「ボヴァリー夫人とパン屋」

フランス西部のノルマンディー地方マルタンファブリス・ルキーニ)はパン屋を営んでいる。中年になり脱サラして帰郷し父の経営する家業を継いだ。
ある日、自宅の向かいにジェマ(ジェマ・アータートン)とチャーリー(ジェイソン・フレミング)のボヴァリー夫婦が引っ越してきた。イギリス人だからジェマとチャーリーで、フランスふうにいえばエンマとシャルル、くわえて姓がボヴァリー、そう、ギュスターヴ・フローベールボヴァリー夫人』の登場人物とおなじ名前なのだ。
マルタンの前職は出版社勤務で、文学大好き、しかも『ボヴァリー夫人』は愛読書である。パンを買いにやって来るジェマにマルタンの胸はときめき、夫妻と親交を深めるうちに美貌の人妻から目が離せなくなる。そして秘かに観察しているうちに法律家になるため短期間村に滞在して勉強している若い男とジェマとが密会しているのを知る。
若い男はたしかレオンと名乗っていた。とすればかれも『ボヴァリー夫人』の登場人物とおなじ名前をもつ。記憶違いとすれば、わたしは映画を観るうちにマルタンのような気分になっていたわけだ。

夫の目を盗み、若い男と情事を重ねるジェマの姿はボヴァリー夫人さながらで、これにジェマの元カレが絡む。こうしてマルタンには『ボヴァリー夫人』の物語が眼前に展開されているのも同然となる。

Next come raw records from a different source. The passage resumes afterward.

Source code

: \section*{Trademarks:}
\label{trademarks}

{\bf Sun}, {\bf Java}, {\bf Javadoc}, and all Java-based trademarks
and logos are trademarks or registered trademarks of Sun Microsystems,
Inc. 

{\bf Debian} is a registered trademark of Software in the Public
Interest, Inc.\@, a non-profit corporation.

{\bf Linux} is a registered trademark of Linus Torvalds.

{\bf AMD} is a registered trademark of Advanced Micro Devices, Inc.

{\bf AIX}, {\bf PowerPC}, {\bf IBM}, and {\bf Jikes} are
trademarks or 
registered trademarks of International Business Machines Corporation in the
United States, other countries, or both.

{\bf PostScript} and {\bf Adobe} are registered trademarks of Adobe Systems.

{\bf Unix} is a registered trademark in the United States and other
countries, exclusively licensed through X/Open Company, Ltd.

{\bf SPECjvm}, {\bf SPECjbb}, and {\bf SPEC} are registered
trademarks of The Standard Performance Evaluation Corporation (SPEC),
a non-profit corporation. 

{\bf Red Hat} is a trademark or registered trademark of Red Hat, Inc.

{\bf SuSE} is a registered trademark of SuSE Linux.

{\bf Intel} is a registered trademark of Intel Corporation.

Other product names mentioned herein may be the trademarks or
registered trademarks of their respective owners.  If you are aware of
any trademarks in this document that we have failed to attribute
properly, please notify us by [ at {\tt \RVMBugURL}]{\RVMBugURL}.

とすればジェマもフローベールの小説とおなじように零落のうちに命を落とすのか。そうなってはいけない。
マルタンは意を決してジェマを諌める行動に出る。
ところで『ボヴァリー夫人』が雑誌に掲載されたのは一八五六年、その前年五五年にはナポレオン三世統治下第一回パリ万国博覧会が開催されている。ついでながら日本に目を遣れば五四年にペリーが軍艦七隻を率いて再度神奈川沖に来泊している。そのころ有夫の女の婚姻外のセックスは日本では不義密通、フランスでは姦通といったところか。そうした感覚で『ボヴァリー夫人』を引き合いに出したマルタンの話は現代イギリスの女性ジェマにはピンとくる話ではなく、不倫と言ってみたところで彼女の思いは別のところにあったのかもしれない。
むかし、哲学者たちは世界をさまざまに解釈してきただけで、肝腎なのはそれを変えることにあると言った人がいた。マルタンはジェマを『ボヴァリー夫人』として見つめ、作品に沿って解釈したが、ジェマ自身は現実の生活をどう生きるかが問題であり『ボヴァリー夫人』は文学史上の知識に過ぎない。観察者、哲学者、解釈者のマルタンはそのギャップに気づかない。皮肉の効いたオチにもにやりとさせられる。
美しいノルマンディー地方の風景を背景にした、エスプリとユーモアとエロティシズムが漂う悲喜劇の監督はアンヌ・フォンテーヌ、脚本家にして女優でもある。